OTOH, this argues that Nisbett et al. are wrong in more-or-less the usual ways--and it links us to this, which looks good...but will have to wait until tomorrow at the earliest.
And: Harden admits, basically--mirabile dictu!--that races are real! In Vox! Amazing! But then goes on to engage in what seems to be some of the obfuscation common to the anti-hereditarians. Yes, there are populations other than races that would serve as better scientific categories. So what? That does nothing to make questions about race and IQ uninteresting.

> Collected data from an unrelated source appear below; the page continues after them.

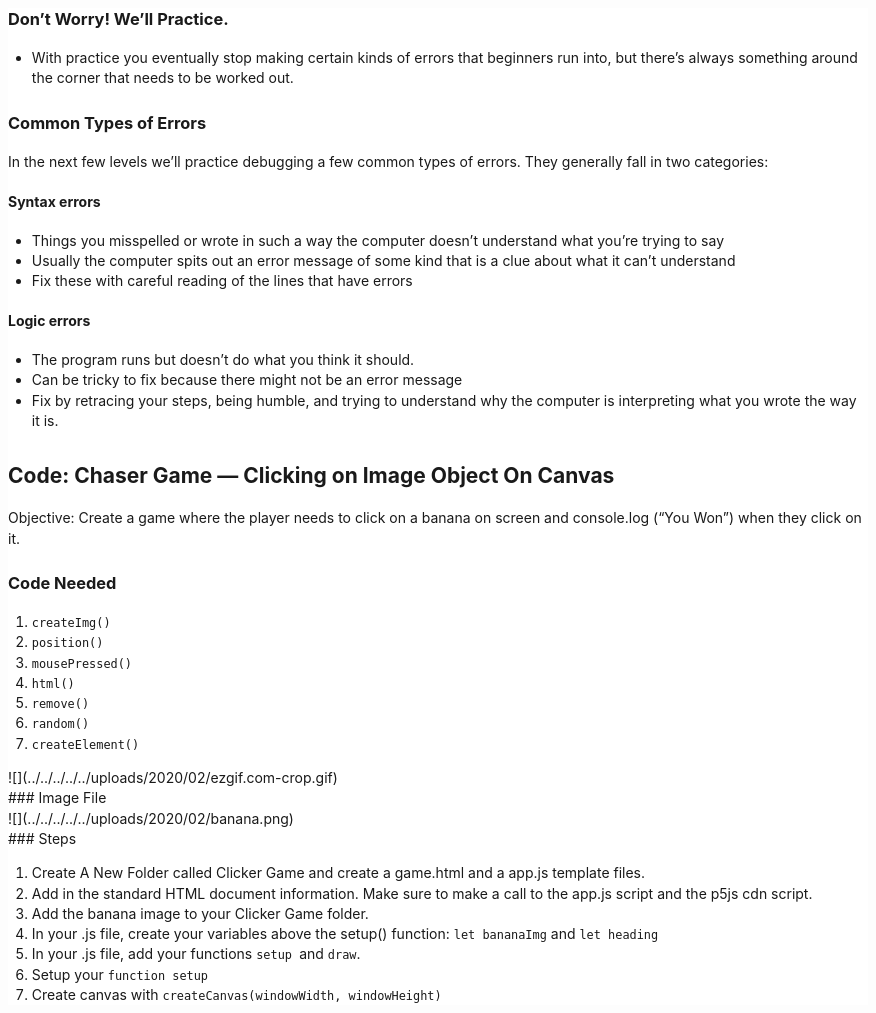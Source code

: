 ### Don’t Worry! We’ll Practice.

- With practice you eventually stop making certain kinds of errors that beginners run into, but there’s always something around the corner that needs to be worked out.

### Common Types of Errors

In the next few levels we’ll practice debugging a few common types of errors. They generally fall in two categories:

#### **Syntax errors**

- Things you misspelled or wrote in such a way the computer doesn’t understand what you’re trying to say
- Usually the computer spits out an error message of some kind that is a clue about what it can’t understand
- Fix these with careful reading of the lines that have errors

#### **Logic errors**

- The program runs but doesn’t do what you think it should.
- Can be tricky to fix because there might not be an error message
- Fix by retracing your steps, being humble, and trying to understand why the computer is interpreting what you wrote the way it is.

Code: Chaser Game — Clicking on Image Object On Canvas
------------------------------------------------------

Objective: Create a game where the player needs to click on a banana on screen and console.log (“You Won”) when they click on it.

### Code Needed

1. `createImg()`
2. `position()`
3. `mousePressed()`
4. `html()`
5. `remove()`
6. `random()`
7. `createElement()`

<div class="wp-block-image">![](../../../../../uploads/2020/02/ezgif.com-crop.gif)</div>### Image File

<div class="wp-block-image">![](../../../../../uploads/2020/02/banana.png)</div>### Steps

1. Create A New Folder called Clicker Game and create a game.html and a app.js template files.
2. Add in the standard HTML document information. Make sure to make a call to the app.js script and the p5js cdn script.
3. Add the banana image to your Clicker Game folder.
4. In your .js file, create your variables above the setup() function: `let bananaImg` and `let heading `
5. In your .js file, add your functions `setup `and `draw`.
6. Setup your `function setup`
  1. Create canvas with `createCanvas(windowWidth, windowHeight)`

At any rate, my excitement drained away quickly when I read this by Turkheimer: "Origin of Race Differences In Intelligence Is Not A Scientific Question." Well, there's the dog. The rest is--likely--mostly tail. Bottom line according to Turkheimer: it's not possible to settle the question scientifically. And it's the hereditarians' fault, you see. Because there are interpretations and interpretations. He doesn't quite say that they're racists--but he comes about as close to it as is possible without doing it, e.g. calling them "race scientists" and asserting that they're no better than the "race scientists" of the early 20th century. He also gestures at their "potentially destructive conclusions." So his position seems to turn on dropping the skepticism bomb and launching a barrage of ad hominems. Which is what the "anti-hereditarian" case so often comes down to. (Libeling Murray is a cottage industry in academia.)
I'm not an expert on any of this stuff. I'm not a psychologists, not a statistician, not a geneticist...not an anything that's relevant to doing actual research on these questions. And I'll be dancing in the streets if it turns out that there are no genetic, racial IQ differences. But my informed layperson's current bet is what it's been for about five years now: that Murray and Harris are basically right: racial IQ differences are partly genetic.
2 Comments:
“I should be clear that I am not making a “both sides do it” argument. It is the hereditarians who are trying to reach a strong and potentially destructive conclusion, and the burden is absolutely on them to demonstrate that they have a well-grounded empirical and quantitative theory to work with. So, if you are out there and think that group differences t are at least partially genetic, please explain exactly what you mean, in empirical terms. Do you mean that some portion of the IQ gap will never go away, no matter what we do environmentally? Do you mean we will discover genes with hard-wired biological consequences for IQ, and their frequencies will differ across groups? Are polygenic risk scores going to do it somehow? But don’t let me mischaracterize your position: explain it yourself.”
“I know it’s true, I just can’t design a study to prove it!”
Um...yes...I did read that part. I'm not sure what you mean to convey by copy and pasting it...
It's not even very good. For example, the first question is badly-put, and just niggling. What people generally mean is something more like: barring some action we can't really foresee well right now--e.g. brain implants or some such thing--altering the distribution in meaningful ways would require genetic changes. Which, incidentally, can be effected by environmental changes if you're willing to wait long enough...
This kind of hollow, BS challenge cuts equally against both sides, contrary to Turkhemer's claims. He's FOS when he claims that the burden of proof is on the other side. His side--the miraculous *it's all environment!* side has to answer exactly the same questions he puts to the other side. E.g.: exactly what do they mean to deny?
These guys are driven by the project of anti-racism, not by science. I sympathize; it's an important project. But when it's carried out this way, it's just Lysenkoism.